Microsoft Natural Ergonomic Keyboard 4000


Finding the perfect keyboard can be tricky, especially if you prefer the split “ergo” design to the traditional style—as the options for the former have become increasingly limited in recent years. Fortunately, we’ve long been able to count on Microsoft’s Natural Keyboard Pro, finding its combination of split design, traditional key layout, and integrated USB 1.0 ports superior to all others. Now it seems Microsoft’s Natural Ergonomic Keyboard 4000 could finally replace the aged Natural Pro as our split-keyboard of choice.

Instead of sporting the typical, and potentially uncomfortable, upward-tilting design, the Natural 4000 tilts down, away from you. The downward action puts your wrists above your fingers, which prevents you from contorting your wrists into an unhealthy position. And, indeed, our sensitive wrists remained free of irritation throughout our testing of the keyboard.

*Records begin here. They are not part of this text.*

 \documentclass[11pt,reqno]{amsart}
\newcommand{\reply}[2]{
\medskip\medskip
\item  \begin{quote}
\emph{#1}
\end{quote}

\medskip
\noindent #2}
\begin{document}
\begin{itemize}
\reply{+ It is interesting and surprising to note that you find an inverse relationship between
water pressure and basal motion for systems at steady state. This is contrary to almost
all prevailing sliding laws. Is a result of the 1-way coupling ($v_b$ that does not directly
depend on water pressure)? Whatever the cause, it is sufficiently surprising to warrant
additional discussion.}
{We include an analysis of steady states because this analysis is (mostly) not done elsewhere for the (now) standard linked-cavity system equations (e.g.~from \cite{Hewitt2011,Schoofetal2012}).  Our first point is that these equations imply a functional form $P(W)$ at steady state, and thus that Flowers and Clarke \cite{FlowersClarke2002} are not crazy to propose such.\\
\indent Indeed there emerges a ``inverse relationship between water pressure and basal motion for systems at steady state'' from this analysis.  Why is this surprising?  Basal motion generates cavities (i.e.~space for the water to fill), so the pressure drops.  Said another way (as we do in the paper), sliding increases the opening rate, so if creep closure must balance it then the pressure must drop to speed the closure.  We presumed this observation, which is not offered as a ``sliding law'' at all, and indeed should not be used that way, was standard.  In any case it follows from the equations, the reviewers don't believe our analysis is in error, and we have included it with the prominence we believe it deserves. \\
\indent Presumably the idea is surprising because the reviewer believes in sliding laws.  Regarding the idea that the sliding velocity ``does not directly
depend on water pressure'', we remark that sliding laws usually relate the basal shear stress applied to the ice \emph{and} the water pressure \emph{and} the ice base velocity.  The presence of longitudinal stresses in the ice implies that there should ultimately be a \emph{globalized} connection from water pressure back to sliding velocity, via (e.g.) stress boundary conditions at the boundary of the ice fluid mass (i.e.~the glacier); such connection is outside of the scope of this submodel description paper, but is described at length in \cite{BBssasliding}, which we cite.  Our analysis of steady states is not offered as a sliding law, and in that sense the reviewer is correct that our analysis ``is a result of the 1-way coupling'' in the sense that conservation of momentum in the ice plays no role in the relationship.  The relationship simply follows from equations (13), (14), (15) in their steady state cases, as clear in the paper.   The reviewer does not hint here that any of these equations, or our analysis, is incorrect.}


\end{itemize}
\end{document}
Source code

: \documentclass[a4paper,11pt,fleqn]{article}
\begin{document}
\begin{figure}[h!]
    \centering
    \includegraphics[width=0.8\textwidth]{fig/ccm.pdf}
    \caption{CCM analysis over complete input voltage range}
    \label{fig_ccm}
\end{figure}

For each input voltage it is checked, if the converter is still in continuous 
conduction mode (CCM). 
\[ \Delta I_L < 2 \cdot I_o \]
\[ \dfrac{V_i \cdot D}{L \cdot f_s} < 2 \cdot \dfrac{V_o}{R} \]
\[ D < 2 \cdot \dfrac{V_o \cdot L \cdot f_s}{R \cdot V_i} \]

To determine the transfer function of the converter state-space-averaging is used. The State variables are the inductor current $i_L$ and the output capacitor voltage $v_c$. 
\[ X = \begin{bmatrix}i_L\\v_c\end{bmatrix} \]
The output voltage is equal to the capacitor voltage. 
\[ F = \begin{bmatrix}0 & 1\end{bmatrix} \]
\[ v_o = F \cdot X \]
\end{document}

The “added features” are useful, but not revolutionary. There’s a series of custom macro buttons above the standard keys. We immediately configured ours to control our media player; alternatively, you could have them open specific applications or fire up certain keyboard shortcuts. A zoom toggle between the two halves of the keyboard is nice, but we’d rather use it to scroll up and down than to perform the default zoom/magnify function.

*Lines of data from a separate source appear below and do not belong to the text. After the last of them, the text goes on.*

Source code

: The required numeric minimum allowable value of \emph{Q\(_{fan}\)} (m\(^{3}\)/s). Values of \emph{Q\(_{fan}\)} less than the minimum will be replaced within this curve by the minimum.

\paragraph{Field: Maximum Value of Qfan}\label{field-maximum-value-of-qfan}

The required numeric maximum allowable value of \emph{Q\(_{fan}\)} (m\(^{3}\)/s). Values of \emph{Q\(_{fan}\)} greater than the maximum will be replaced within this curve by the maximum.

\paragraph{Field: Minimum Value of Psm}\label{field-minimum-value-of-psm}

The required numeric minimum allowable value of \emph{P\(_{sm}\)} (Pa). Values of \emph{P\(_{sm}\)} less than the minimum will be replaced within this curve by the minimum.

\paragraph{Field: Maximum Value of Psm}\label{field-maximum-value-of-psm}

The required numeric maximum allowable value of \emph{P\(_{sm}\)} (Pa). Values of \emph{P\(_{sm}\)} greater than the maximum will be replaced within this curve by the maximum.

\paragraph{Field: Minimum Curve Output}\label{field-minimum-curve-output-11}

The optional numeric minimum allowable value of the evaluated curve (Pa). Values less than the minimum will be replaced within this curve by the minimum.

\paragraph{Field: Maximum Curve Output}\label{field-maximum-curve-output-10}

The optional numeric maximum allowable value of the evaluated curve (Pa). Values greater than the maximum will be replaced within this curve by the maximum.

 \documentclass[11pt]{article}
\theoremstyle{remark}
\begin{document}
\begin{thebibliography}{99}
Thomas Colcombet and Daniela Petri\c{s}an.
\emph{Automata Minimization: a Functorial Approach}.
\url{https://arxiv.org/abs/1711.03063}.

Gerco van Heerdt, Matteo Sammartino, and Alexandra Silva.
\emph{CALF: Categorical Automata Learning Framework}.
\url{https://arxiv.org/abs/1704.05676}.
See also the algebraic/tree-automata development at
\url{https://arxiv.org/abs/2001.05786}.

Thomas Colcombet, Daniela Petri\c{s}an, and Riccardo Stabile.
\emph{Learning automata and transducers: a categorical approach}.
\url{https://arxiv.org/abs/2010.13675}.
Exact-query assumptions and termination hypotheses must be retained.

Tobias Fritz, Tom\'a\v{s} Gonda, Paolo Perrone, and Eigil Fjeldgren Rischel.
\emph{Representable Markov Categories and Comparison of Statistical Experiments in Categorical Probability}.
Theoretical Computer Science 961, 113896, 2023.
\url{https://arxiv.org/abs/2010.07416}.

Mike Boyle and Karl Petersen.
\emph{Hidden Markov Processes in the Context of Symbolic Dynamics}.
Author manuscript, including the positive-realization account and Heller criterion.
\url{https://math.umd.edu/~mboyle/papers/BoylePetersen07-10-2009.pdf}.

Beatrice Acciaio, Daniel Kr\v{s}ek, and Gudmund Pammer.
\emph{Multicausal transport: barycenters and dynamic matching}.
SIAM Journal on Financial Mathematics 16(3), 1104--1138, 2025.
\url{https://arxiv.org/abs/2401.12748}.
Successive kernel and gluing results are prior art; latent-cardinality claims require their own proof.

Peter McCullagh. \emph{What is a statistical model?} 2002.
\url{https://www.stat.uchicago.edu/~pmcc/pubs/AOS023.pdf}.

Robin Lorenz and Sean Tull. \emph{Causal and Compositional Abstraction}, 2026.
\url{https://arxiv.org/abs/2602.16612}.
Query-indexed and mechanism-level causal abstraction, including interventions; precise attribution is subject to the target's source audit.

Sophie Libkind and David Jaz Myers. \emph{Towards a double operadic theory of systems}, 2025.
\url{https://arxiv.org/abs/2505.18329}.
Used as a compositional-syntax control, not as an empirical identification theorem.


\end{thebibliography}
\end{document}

The 4000’s key action is soft and quiet, even compared with others of its ilk. We personally don’t mind a keyboard with more resistance and a healthy click, but we know some users will truly value the Natural 4000’s quietude. Also, the keys reside in comparatively shallow pockets, making the distance of travel for each key much shorter than that of a standard Keytronics keyboard, and even the Natural Keyboard Pro.

Like most boards we’ve tested recently, this keyboard sports the “enhanced” F-keys that “supplement” the default function of the F1-F12 keys. We’re not fans of this tack. What’s the point of adding hardwired keyboard shortcuts for functions like Print and Cut that already have perfectly serviceable keyboard shortcuts?

We miss the Natural Keyboard Pro’s integrated USB hub. But because we haven’t been able to use the unpowered hub for USB thumb drives above 512MB, its absence on the Natural 4000 isn’t devastating.